- **Data listing**:
____

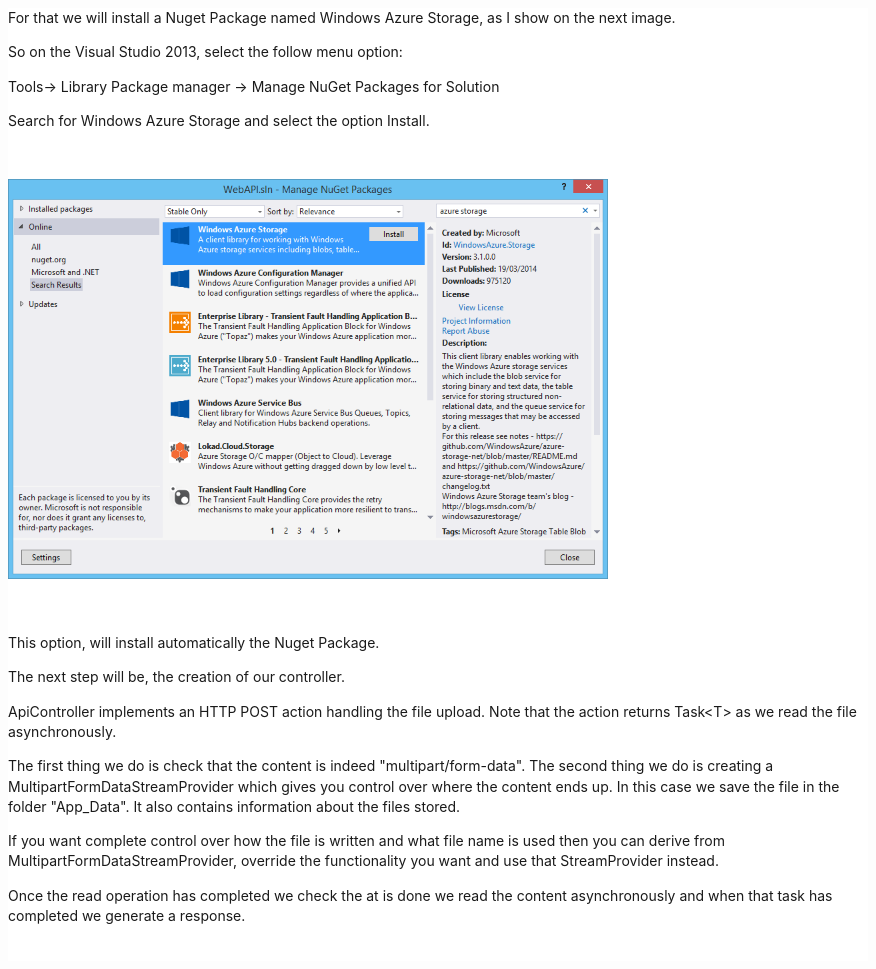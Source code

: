 <p>For that we will install a Nuget Package named Windows Azure Storage, as I show on the next image.</p>
<p>So on the Visual Studio 2013, select the follow menu option:</p>
<p>Tools-&gt; Library Package manager -&gt; Manage NuGet Packages for Solution</p>
<p>Search for Windows Azure Storage and select the option Install.&nbsp;</p>
<p>&nbsp;</p>
<p><img id="111379" src="111379-7.png" alt="" width="600" height="400"></p>
<p lang="en-US">&nbsp;</p>
<p>This option, will install automatically the Nuget Package.</p>
<p>The next step will be, the creation of our controller.</p>
<p><span>ApiController implements an HTTP POST action handling the file upload. Note that the action returns&nbsp;</span><span>Task&lt;T&gt;</span><span>&nbsp;as we read the file asynchronously.</span></p>
<p>The first thing we do is check that the content is indeed &quot;multipart/form-data&quot;. The second thing we do is creating a MultipartFormDataStreamProvider which gives you control over where the content ends up. In this case we save the file in the folder &quot;App_Data&quot;.
 It also contains information about the files stored.</p>
<p><span>If you want complete control over how the file is written and what file name is used then you can derive from MultipartFormDataStreamProvider, override the functionality you want and use that StreamProvider instead.</span></p>
<p><span>Once the read operation has completed we check the at is done we read the content asynchronously and when that task has completed we generate a response.</span></p>
<p>&nbsp;</p>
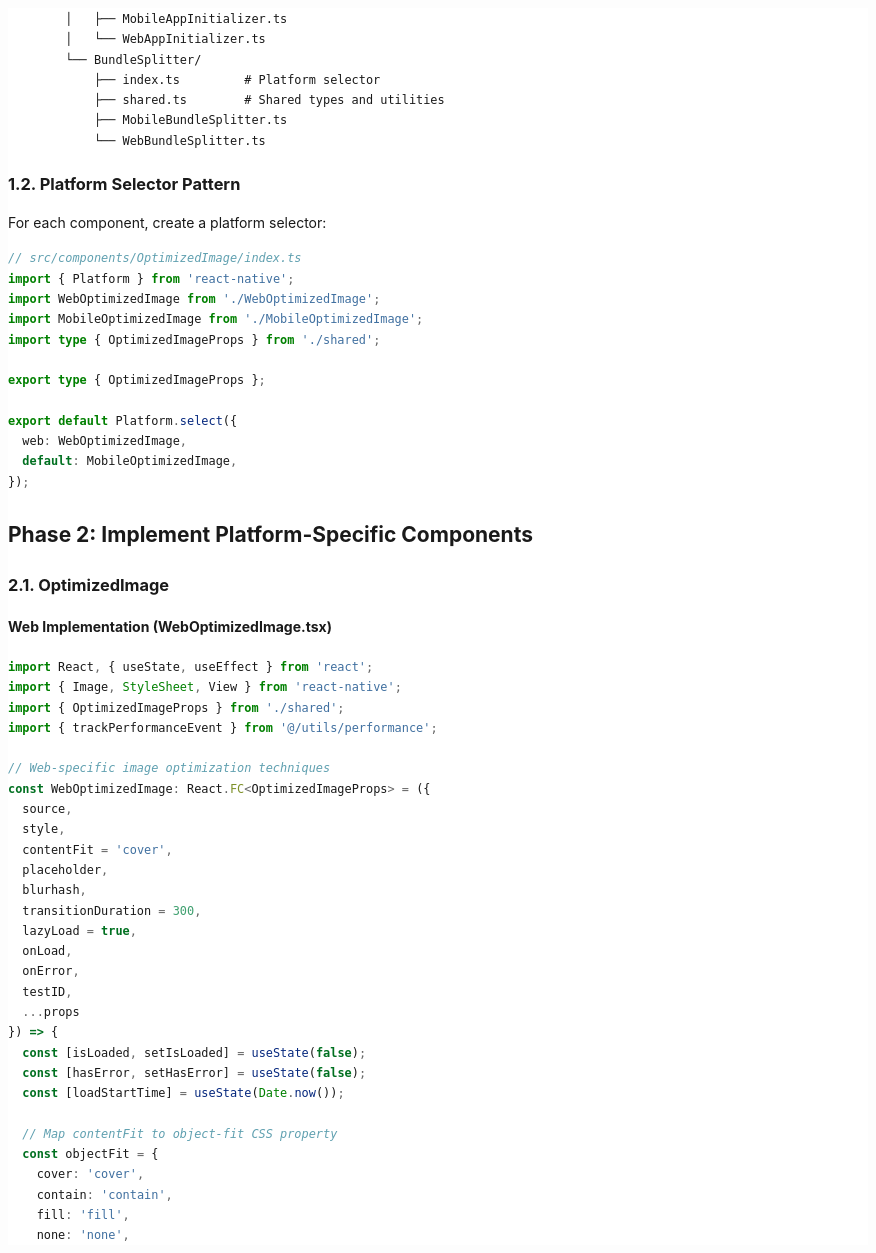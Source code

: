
 ```
        │   ├── MobileAppInitializer.ts
        │   └── WebAppInitializer.ts
        └── BundleSplitter/
            ├── index.ts         # Platform selector
            ├── shared.ts        # Shared types and utilities
            ├── MobileBundleSplitter.ts
            └── WebBundleSplitter.ts
```

### 1.2. Platform Selector Pattern

For each component, create a platform selector:

```typescript
// src/components/OptimizedImage/index.ts
import { Platform } from 'react-native';
import WebOptimizedImage from './WebOptimizedImage';
import MobileOptimizedImage from './MobileOptimizedImage';
import type { OptimizedImageProps } from './shared';

export type { OptimizedImageProps };

export default Platform.select({
  web: WebOptimizedImage,
  default: MobileOptimizedImage,
});
```

## Phase 2: Implement Platform-Specific Components

### 2.1. OptimizedImage

#### Web Implementation (WebOptimizedImage.tsx)
```typescript
import React, { useState, useEffect } from 'react';
import { Image, StyleSheet, View } from 'react-native';
import { OptimizedImageProps } from './shared';
import { trackPerformanceEvent } from '@/utils/performance';

// Web-specific image optimization techniques
const WebOptimizedImage: React.FC<OptimizedImageProps> = ({
  source,
  style,
  contentFit = 'cover',
  placeholder,
  blurhash,
  transitionDuration = 300,
  lazyLoad = true,
  onLoad,
  onError,
  testID,
  ...props
}) => {
  const [isLoaded, setIsLoaded] = useState(false);
  const [hasError, setHasError] = useState(false);
  const [loadStartTime] = useState(Date.now());

  // Map contentFit to object-fit CSS property
  const objectFit = {
    cover: 'cover',
    contain: 'contain',
    fill: 'fill',
    none: 'none',
```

____

- **What the task requires**:
Your answer should be a single number: the tally of lines in the entries that include the word "Package".

- **Reply to the exercise**:
3